RECORD EXTRACTS:
++++++++

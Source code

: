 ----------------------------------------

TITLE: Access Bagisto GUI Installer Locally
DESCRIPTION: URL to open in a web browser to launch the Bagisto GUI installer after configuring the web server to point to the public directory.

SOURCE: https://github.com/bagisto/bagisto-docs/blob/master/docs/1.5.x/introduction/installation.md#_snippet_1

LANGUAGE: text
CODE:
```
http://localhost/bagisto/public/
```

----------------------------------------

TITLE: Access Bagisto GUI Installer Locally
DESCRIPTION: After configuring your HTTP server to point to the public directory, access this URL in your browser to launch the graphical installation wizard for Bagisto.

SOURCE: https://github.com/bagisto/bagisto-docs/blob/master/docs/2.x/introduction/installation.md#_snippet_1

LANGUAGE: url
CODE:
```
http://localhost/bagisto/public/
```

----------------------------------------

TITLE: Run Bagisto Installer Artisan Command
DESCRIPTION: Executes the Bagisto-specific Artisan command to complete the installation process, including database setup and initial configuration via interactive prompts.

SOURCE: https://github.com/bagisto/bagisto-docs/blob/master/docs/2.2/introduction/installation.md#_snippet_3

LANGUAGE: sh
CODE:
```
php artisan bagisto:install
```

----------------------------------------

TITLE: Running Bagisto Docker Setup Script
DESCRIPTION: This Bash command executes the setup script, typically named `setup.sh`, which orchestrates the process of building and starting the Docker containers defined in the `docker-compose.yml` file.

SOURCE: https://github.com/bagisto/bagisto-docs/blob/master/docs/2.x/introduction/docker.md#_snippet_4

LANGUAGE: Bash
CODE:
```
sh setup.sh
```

++++++++

YOUR OBJECTIVE: Whenever a line of the listing above holds the word "LANGUAGE", copy that line.

RESPONSE TO THIS TASK:
LANGUAGE: text
LANGUAGE: url
LANGUAGE: sh
LANGUAGE: Bash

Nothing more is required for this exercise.